-- THE DATA follows --

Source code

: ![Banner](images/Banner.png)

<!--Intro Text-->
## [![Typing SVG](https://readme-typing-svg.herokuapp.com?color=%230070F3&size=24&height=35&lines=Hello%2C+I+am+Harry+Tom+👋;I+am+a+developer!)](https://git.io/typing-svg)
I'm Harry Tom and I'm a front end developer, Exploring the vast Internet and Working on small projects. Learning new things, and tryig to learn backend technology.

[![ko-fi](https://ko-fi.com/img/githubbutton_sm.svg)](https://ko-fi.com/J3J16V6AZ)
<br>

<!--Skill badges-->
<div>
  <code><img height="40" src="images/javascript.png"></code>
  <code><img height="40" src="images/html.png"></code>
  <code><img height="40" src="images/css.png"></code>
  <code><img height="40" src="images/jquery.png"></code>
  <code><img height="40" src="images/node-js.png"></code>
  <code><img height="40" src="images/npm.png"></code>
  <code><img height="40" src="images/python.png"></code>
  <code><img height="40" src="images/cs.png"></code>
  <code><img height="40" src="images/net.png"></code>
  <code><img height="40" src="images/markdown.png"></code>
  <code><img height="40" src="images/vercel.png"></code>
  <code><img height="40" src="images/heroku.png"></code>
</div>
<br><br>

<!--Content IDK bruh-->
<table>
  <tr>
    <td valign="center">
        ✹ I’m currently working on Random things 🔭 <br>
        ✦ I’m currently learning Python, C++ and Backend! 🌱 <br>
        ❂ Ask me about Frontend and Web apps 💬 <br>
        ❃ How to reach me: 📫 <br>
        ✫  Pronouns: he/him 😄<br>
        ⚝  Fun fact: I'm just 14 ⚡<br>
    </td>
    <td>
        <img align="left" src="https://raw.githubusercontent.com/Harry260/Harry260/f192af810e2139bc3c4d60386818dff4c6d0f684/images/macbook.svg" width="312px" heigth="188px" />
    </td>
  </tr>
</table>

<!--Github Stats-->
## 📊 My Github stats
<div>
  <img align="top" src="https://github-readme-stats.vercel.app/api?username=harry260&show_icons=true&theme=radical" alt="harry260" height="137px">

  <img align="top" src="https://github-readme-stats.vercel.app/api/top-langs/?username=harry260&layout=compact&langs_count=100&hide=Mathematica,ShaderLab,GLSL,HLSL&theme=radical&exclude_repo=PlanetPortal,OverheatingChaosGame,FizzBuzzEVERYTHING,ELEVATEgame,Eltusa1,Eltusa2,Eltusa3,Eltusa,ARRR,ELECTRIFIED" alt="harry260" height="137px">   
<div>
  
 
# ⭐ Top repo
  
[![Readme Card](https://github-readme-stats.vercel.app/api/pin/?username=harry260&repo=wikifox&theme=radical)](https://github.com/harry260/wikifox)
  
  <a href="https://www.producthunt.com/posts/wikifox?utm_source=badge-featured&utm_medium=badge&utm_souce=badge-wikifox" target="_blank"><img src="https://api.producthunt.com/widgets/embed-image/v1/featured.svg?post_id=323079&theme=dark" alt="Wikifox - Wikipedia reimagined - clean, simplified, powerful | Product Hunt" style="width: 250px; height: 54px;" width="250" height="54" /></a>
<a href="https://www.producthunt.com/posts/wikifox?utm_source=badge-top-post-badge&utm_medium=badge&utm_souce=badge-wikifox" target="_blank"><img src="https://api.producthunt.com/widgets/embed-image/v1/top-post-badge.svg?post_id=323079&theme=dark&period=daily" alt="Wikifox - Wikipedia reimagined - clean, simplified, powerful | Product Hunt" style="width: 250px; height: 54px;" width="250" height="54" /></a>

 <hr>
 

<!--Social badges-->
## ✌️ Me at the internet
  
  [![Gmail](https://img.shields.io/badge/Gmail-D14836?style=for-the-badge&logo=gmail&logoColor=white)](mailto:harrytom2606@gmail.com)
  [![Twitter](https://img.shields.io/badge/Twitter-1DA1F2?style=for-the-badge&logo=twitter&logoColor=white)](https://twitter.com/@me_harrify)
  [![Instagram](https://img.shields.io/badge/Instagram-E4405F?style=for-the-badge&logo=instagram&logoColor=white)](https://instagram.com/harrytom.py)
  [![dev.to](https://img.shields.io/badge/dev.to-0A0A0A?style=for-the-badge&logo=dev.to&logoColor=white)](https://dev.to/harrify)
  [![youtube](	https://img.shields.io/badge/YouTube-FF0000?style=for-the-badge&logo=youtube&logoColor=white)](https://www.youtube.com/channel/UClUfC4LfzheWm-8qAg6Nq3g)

-- THE DATA concluded --

**REQUIRED WORK**
For the word "logo", count the lines of the data that contain it and report only the total.

**COMPLETED TASK**
5